Krieg von 1870
Im August 1870 bricht der Krieg aus und sorgt in den Werkstätten von Cavaillé-Coll für Unruhe. Am 2. September wird die Armee von Napoleon III. vor Sedan von den Preußen geschlagen. Der Kaiser kapituliert und wird gefangengenommen. Das Reich endet. Am 4. September wird eine Regierung der nationalen Verteidigung eingerichtet, die mit den Preußen vor den Toren des belagerten Paris einen Waffenstillstand unterzeichnet. Mechaniker, Intonateure und Arbeiter werden für die Wache an den Stadtmauern mobilisiert, insbesondere Gabriel Reinburg. Aristide bleibt mit seinen beiden Söhnen und seiner Tochter, alle noch Kinder, allein. Die Arbeit ruht, das Leben ist hart, es herrscht eisige Kälte. Aristide bleibt nichts anderes übrig, als sein schönes, astfreies Holz zu verbrennen.

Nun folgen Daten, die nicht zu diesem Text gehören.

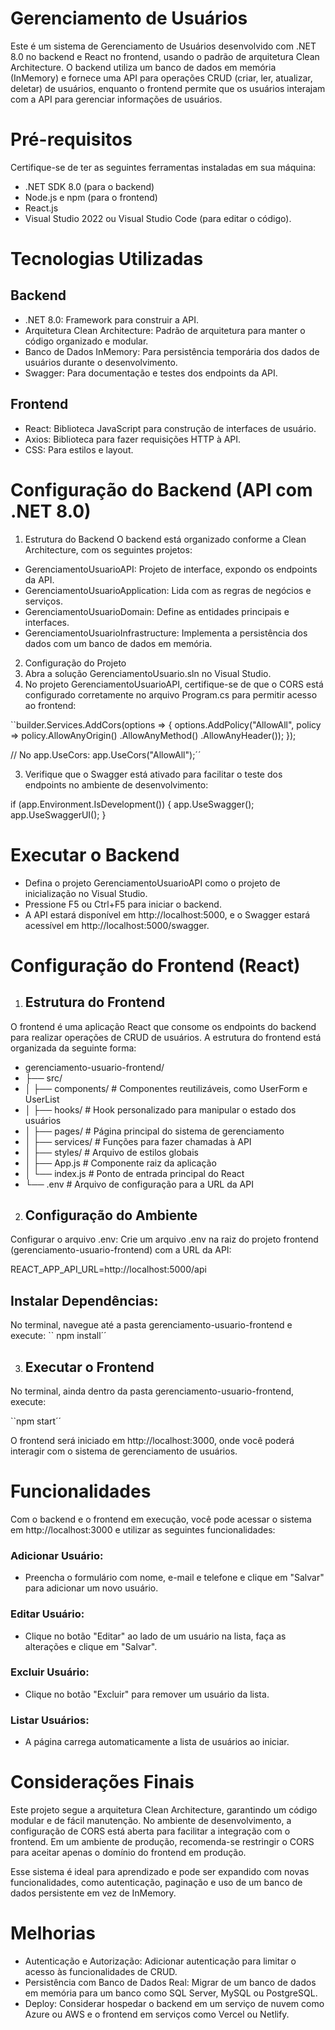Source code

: # Gerenciamento de Usuários
Este é um sistema de Gerenciamento de Usuários desenvolvido com .NET 8.0 no backend e React no frontend, usando o padrão de arquitetura Clean Architecture. O backend utiliza um banco de dados em memória (InMemory) e fornece uma API para operações CRUD (criar, ler, atualizar, deletar) de usuários, enquanto o frontend permite que os usuários interajam com a API para gerenciar informações de usuários.

# Pré-requisitos 
 Certifique-se de ter as seguintes ferramentas instaladas em sua máquina:

- .NET SDK 8.0 (para o backend)
-  Node.js e npm (para o frontend)
-  React.js
-  Visual Studio 2022 ou Visual Studio Code (para editar o código).

# Tecnologias Utilizadas

## Backend
- .NET 8.0: Framework para construir a API.
- Arquitetura Clean Architecture: Padrão de arquitetura para manter o código organizado e modular.
- Banco de Dados InMemory: Para persistência temporária dos dados de usuários durante o desenvolvimento.
- Swagger: Para documentação e testes dos endpoints da API.

## Frontend
- React: Biblioteca JavaScript para construção de interfaces de usuário.
- Axios: Biblioteca para fazer requisições HTTP à API.
- CSS: Para estilos e layout.


# Configuração do Backend (API com .NET 8.0)

1. Estrutura do Backend
O backend está organizado conforme a Clean Architecture, com os seguintes projetos:

- GerenciamentoUsuarioAPI: Projeto de interface, expondo os endpoints da API.
- GerenciamentoUsuarioApplication: Lida com as regras de negócios e serviços.
- GerenciamentoUsuarioDomain: Define as entidades principais e interfaces.
- GerenciamentoUsuarioInfrastructure: Implementa a persistência dos dados com um banco de dados em memória.

2. Configuração do Projeto
2.  Abra a solução GerenciamentoUsuario.sln no Visual Studio.
2.  No projeto GerenciamentoUsuarioAPI, certifique-se de que o CORS está configurado 
corretamente no arquivo Program.cs para permitir acesso ao frontend:

``builder.Services.AddCors(options =>
{
    options.AddPolicy("AllowAll",
        policy => policy.AllowAnyOrigin()
                        .AllowAnyMethod()
                        .AllowAnyHeader());
});

// No app.UseCors:
app.UseCors("AllowAll");´´

3. Verifique que o Swagger está ativado para facilitar o teste dos endpoints no ambiente de desenvolvimento:

if (app.Environment.IsDevelopment())
{
    app.UseSwagger();
    app.UseSwaggerUI();
}

#  Executar o Backend

- Defina o projeto GerenciamentoUsuarioAPI como o projeto de inicialização no Visual Studio.
- Pressione F5 ou Ctrl+F5 para iniciar o backend.
- A API estará disponível em http://localhost:5000, e o Swagger estará 
  acessível em http://localhost:5000/swagger.

# Configuração do Frontend (React)

1. ## Estrutura do Frontend

O frontend é uma aplicação React que consome os endpoints do backend para realizar operações de CRUD de usuários. A estrutura do frontend está organizada da seguinte forma:

- gerenciamento-usuario-frontend/
- ├── src/
- │   ├── components/         # Componentes reutilizáveis, como UserForm e UserList
- │   ├── hooks/              # Hook personalizado para manipular o estado dos usuários
- │   ├── pages/              # Página principal do sistema de gerenciamento
- │   ├── services/           # Funções para fazer chamadas à API
- │   ├── styles/             # Arquivo de estilos globais
- │   ├── App.js              # Componente raiz da aplicação
- │   └── index.js            # Ponto de entrada principal do React
- └── .env                    # Arquivo de configuração para a URL da API

2. ## Configuração do Ambiente
Configurar o arquivo .env: Crie um arquivo .env na raiz do projeto frontend (gerenciamento-usuario-frontend) com a URL da API:

REACT_APP_API_URL=http://localhost:5000/api

## Instalar Dependências: 
No terminal, navegue até a pasta gerenciamento-usuario-frontend e execute:
`` npm install´´

3. ## Executar o Frontend
No terminal, ainda dentro da pasta gerenciamento-usuario-frontend, execute:

``npm start´´

O frontend será iniciado em http://localhost:3000, onde você poderá interagir com o sistema de gerenciamento de usuários.

# Funcionalidades
Com o backend e o frontend em execução, você pode acessar o sistema em http://localhost:3000 e utilizar as seguintes funcionalidades:

### Adicionar Usuário: 
- Preencha o formulário com nome, e-mail e telefone e clique em "Salvar" para adicionar um novo usuário.

### Editar Usuário: 
- Clique no botão "Editar" ao lado de um usuário na lista, faça as alterações e clique em "Salvar".

### Excluir Usuário: 
- Clique no botão "Excluir" para remover um usuário da lista.

### Listar Usuários: 
- A página carrega automaticamente a lista de usuários ao iniciar.

# Considerações Finais
Este projeto segue a arquitetura Clean Architecture, garantindo um código modular e de fácil manutenção. No ambiente de desenvolvimento, a configuração de CORS está aberta para facilitar a integração com o frontend. Em um ambiente de produção, recomenda-se restringir o CORS para aceitar apenas o domínio do frontend em produção.

Esse sistema é ideal para aprendizado e pode ser expandido com novas funcionalidades, como autenticação, paginação e uso de um banco de dados persistente em vez de InMemory.

# Melhorias 

- Autenticação e Autorização: Adicionar autenticação para limitar o acesso às funcionalidades de CRUD.
- Persistência com Banco de Dados Real: Migrar de um banco de dados em memória para um banco como SQL Server, MySQL ou PostgreSQL.
- Deploy: Considerar hospedar o backend em um serviço de nuvem como Azure ou AWS e o frontend em serviços como Vercel ou Netlify.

An seinem Namenstag hat er beschlossen, seine Werkstätten vollkommen zu schließen. Um der Intervention übler Burschen zuvorzukommen, bittet er den Gouverneur von Paris auf Anraten seiner Freunde Hippolyte Blanc und Prosper Faugère um Erlaubnis, in den leeren Gebäuden nicht etwa eine "Ambulanz", sondern hundert Bereitschaftspolizisten aus der Provinz unterzubringen, die " man leichter wieder ausquartieren kann". In der großen Werkstatt im Hof werden Feldbetten aufgestellt. Die Belagerung wird besser organisiert; die Seine hat Hochwasser. Die Presse spricht von den Verhandlungen zwischen Thiers und Bismarck… und vom Überleben der Belagerten, die sich von Maultieren, Hunden, Katzen, Ratten usw. ernähren. Am 29. Dezember 1870 schreibt seine Nichte Berthe Cavaillé-Reinburg beunruhigende Worte an "ihre gute Mutter": "Dieser schöne Weihnachtstag wird traurig sein. Jetzt sind wir schon seit hundert Tagen blockiert. Es ist 12 Grad unter Null und ich denke an diese armen, verletzten Soldaten. Wir fangen an, Schwarzbrot zu essen. Wir haben die Katze von Tante Reinburg gegessen; das ist schade, denn sie war so ein schönes Tier! Um sie in Erinnerung zu behalten, werden wir ihr Fell gerben. – Ich habe ein Stück Hund, das ich einlegen werde. Wir werden es als Steak essen. – Der Architekt Simil war soeben hier. Er hat uns angeboten, uns Rinderfilet zu 10 Francs das Kilo zu besorgen. Die Preise für bestimmte Dinge sind erschreckend; wenn man es nicht sieht, glaubt man es nicht. Die Eier kosten 1,50 Franc, die Tauben 15 Francs das Stück. Herr Simil hat es uns gerade mitgeteilt. Welch ein Vermögen unsere zehn Tauben darstellen!"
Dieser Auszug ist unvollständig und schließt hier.